Tra i quali ci sono moltissimi non professionisti e perfino una ragazza, Miss Ming, con “un lieve ritardo mentale – come racconta lo stesso Kervern – che però le dona una grande vena artistica. L’abbiamo conosciuta mentre declamava poesie sulla spiaggia. E poi fa film d’animazione. Una volta ha spaventato perfino Depardieu, che cercava di catturare mosche. Lei gli ha piantato un coltello sul tavolo, vicino alle dita, urlando: “Non fare del male agli animali!”.

Il film, girato in quattro settimane, lascia trasparire un modo molto artigianale di fare cinema e ha tra i suoi punti di forza, oltre ai temi sociali dei quali da sempre la coppia di registi s’interessa, uno stile visivo particolare e un umorismo decisamente “cattivo”, quasi “toscano”, come sottolinea il direttore artistico di France Odeon Francesco Ranieri Martinotti.

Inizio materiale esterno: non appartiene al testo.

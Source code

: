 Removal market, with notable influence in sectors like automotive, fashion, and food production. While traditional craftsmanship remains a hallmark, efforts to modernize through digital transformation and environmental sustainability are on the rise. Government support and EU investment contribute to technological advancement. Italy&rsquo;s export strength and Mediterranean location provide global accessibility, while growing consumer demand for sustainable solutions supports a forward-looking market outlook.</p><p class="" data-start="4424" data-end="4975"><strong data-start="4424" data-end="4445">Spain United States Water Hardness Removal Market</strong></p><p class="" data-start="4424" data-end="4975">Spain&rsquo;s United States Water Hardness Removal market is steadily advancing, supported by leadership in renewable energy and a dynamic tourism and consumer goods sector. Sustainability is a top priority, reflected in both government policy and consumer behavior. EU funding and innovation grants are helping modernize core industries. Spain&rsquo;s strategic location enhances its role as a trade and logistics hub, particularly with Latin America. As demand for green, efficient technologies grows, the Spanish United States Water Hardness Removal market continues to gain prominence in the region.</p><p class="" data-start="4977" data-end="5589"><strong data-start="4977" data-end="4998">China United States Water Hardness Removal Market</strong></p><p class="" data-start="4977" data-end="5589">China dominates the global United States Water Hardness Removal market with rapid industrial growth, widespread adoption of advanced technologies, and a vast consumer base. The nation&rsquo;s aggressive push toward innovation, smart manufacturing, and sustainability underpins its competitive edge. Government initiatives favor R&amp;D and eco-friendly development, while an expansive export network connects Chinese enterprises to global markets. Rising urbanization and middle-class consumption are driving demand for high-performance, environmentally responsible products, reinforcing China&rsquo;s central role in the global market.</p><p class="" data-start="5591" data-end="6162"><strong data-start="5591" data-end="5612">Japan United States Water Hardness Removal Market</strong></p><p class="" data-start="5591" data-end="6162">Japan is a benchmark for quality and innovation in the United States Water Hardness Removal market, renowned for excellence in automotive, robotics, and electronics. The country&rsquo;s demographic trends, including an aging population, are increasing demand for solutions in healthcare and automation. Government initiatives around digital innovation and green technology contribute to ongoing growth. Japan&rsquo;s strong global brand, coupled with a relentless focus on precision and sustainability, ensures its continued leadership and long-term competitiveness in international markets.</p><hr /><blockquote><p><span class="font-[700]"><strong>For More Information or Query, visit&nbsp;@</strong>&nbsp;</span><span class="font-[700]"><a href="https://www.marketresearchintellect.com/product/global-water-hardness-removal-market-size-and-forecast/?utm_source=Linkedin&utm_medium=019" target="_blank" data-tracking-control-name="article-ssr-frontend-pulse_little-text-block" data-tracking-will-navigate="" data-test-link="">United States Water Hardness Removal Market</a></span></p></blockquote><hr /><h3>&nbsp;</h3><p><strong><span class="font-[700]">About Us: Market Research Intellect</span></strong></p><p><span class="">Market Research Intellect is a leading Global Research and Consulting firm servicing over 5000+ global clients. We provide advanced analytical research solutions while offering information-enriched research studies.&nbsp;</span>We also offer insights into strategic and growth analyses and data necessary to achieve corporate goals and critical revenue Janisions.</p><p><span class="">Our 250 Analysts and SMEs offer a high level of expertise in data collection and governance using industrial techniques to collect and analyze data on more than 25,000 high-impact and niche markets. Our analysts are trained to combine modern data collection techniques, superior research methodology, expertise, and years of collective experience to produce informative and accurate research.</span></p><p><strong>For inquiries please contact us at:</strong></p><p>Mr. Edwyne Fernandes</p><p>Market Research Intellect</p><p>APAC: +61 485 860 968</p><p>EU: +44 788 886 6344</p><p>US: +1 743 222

“In effetti amiamo il cinema italiano – conferma il regista – soprattutto quello che tratta temi sociali, come quello di Scola. A noi piace l’umorismo anche visuale, che non necessariamente si basa sui dialoghi. Non apparteniamo alla famiglia classica del cinema francese, dove si tende a parlare troppo. Vogliamo fare un cinema quasi muto, con molti piani fissi. Anche lo stile visivo fa parte di questa ricerca. Abbiamo girato i primi film in bianco e nero e, fosse per noi, li avremmo fatti tutti così. Ma bisogna pur cambiare e quindi abbiamo cercato qualcosa che desse lo stesso effetto del bianco e nero, ma a colori. Lo abbiamo trovato nel Super 8 e nel Super 16, che per la prima volta vengono usati per un intero lungometraggio e danno, con la loro grana, un effetto molto anni ’70. Non usiamo effetti speciali, solo “effetti normali”. La poesia deve scaturire dall’immaginazione. Del resto, perché non sperimentare? Ogni film è un rischio e per noi potrebbe essere l’ultimo. Ma siamo due registi timidi, non c’interessa diventare famosi o fare carriera”.

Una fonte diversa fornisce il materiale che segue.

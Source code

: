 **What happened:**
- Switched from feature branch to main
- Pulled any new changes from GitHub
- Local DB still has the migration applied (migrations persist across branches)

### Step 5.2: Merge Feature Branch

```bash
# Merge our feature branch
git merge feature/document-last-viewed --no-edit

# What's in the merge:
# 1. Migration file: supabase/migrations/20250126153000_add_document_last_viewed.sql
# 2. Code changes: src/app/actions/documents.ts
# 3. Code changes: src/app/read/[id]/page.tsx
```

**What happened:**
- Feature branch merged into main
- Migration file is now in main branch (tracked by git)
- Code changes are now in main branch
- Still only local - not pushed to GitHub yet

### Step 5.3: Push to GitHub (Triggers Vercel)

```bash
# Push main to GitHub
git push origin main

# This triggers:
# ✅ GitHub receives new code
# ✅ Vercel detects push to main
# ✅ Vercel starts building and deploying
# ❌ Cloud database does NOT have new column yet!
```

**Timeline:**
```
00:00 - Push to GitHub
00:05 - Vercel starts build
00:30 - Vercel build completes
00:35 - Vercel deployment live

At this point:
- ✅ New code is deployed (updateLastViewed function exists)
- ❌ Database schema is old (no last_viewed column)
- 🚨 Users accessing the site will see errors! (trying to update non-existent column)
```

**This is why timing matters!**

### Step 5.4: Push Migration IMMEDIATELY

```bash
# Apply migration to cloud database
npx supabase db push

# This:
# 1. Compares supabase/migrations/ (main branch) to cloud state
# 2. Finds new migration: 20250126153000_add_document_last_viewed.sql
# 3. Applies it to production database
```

E per il futuro? “Quel che è certo – risponde Kervern – è che non cambieremo mai la nostra ‘squadra di merda’. Scherzi a parte, siamo una troupe piccola, di 15 persone, ma molto affiatata. E poi questi ragazzi, bravissimi, hanno lavorato gratis per i primi film. Richiameremo sempre loro, per una questione di rispetto”.
Un’idea, per il futuro prossimo, la propone Martinotti, invitando Kervern alla prossima edizione di France Odeon per una retrospettiva. “M’impegno a farlo”, ringrazia il regista, senza nascondere un compiaciuto sorriso.